Bukan tanpa alasan, kakek di depannya itu sangatlah ia hormati. Kakek itulah yang sudah membiayai hidupnya sejak kecil hingga ia bisa menjadi lulusan akademi militer yang baik. Bukan hanya dirinya yang berhutang pada kakek itu, tapi semua teman-temannya di panti asuhan yang sudah menjadi rumahnya sejak kecil.

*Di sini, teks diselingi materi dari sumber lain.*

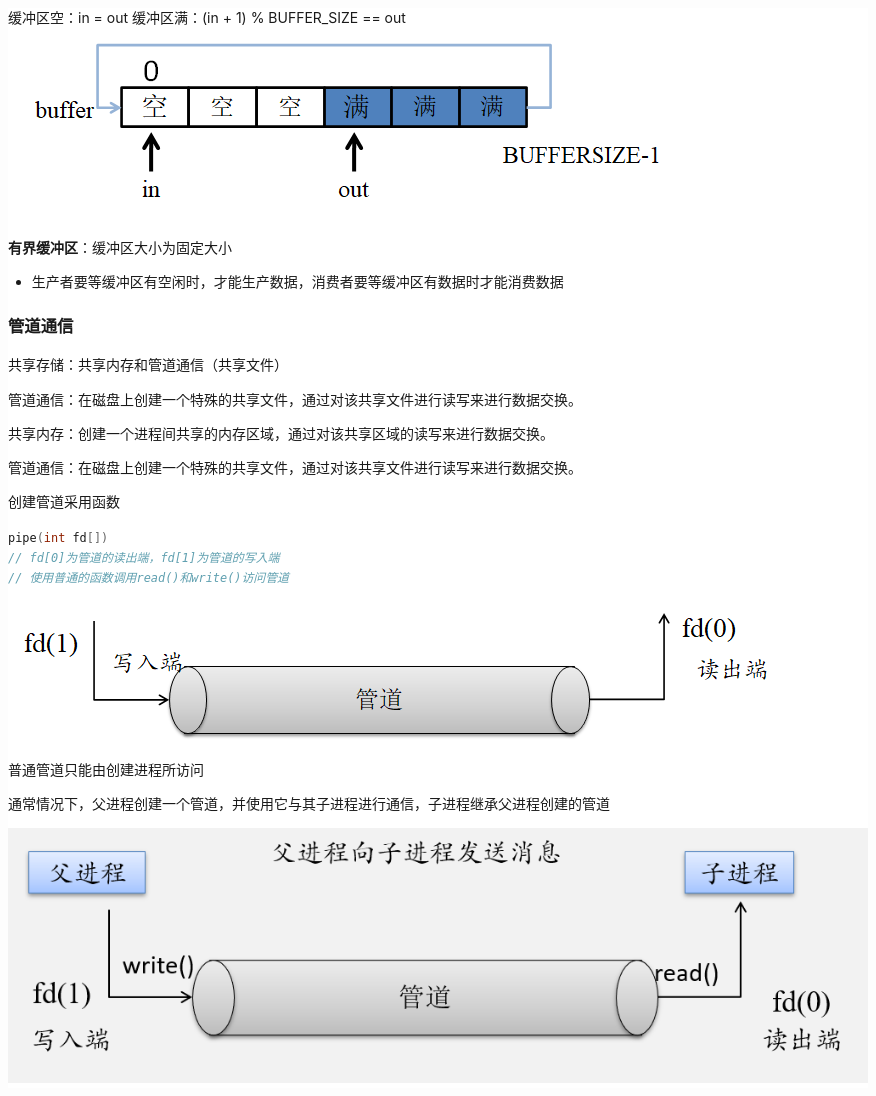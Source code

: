 缓冲区空：in = out
缓冲区满：(in + 1) % BUFFER_SIZE   == out

![image-20220329105545764](./3.assets/image-20220329105545764.png)



 **有界缓冲区**：缓冲区大小为固定大小

- 生产者要等缓冲区有空闲时，才能生产数据，消费者要等缓冲区有数据时才能消费数据

### 管道通信

共享存储：共享内存和管道通信（共享文件）

管道通信：在磁盘上创建一个特殊的共享文件，通过对该共享文件进行读写来进行数据交换。

共享内存：创建一个进程间共享的内存区域，通过对该共享区域的读写来进行数据交换。



管道通信：在磁盘上创建一个特殊的共享文件，通过对该共享文件进行读写来进行数据交换。

创建管道采用函数

```c
pipe(int fd[])
// fd[0]为管道的读出端，fd[1]为管道的写入端
// 使用普通的函数调用read()和write()访问管道
```

![image-20220329105952305](./3.assets/image-20220329105952305.png)



普通管道只能由创建进程所访问

通常情况下，父进程创建一个管道，并使用它与其子进程进行通信，子进程继承父进程创建的管道

![image-20220329110110493](./3.assets/image-20220329110110493.png)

Kakek itu adalah pemilik panti asuhan tempatnya dibesarkan. Bukankah sudah sepantasnya ia membalas jasa?

"Kamu anak asuh saya yang terbaik, saya percaya. Tapi...." Kakek itu beranjak dari kursinya, berjalan ke arah jendela dan melihat pemandangan dari ketinggian gedung itu. "Saya khawatir kamu harus melakukan lebih dari sekedar menjaganya." Ia menghela nafas panjang. "Mungkin saya yang salah. Selama ini saya terlalu memanjakannya sampai tidak sadar sudah membuat dia menjadi pribadi yang buruk."

Kakek itu beralih menatap anak asuhnya yang masih menyimak. "Al, saya sudah tua. Saya khawatir dengan cucu saya. Dia pewaris tunggal saya, tapi melihat sikapnya sekarang...." Ia kembali berhenti, cukup lama.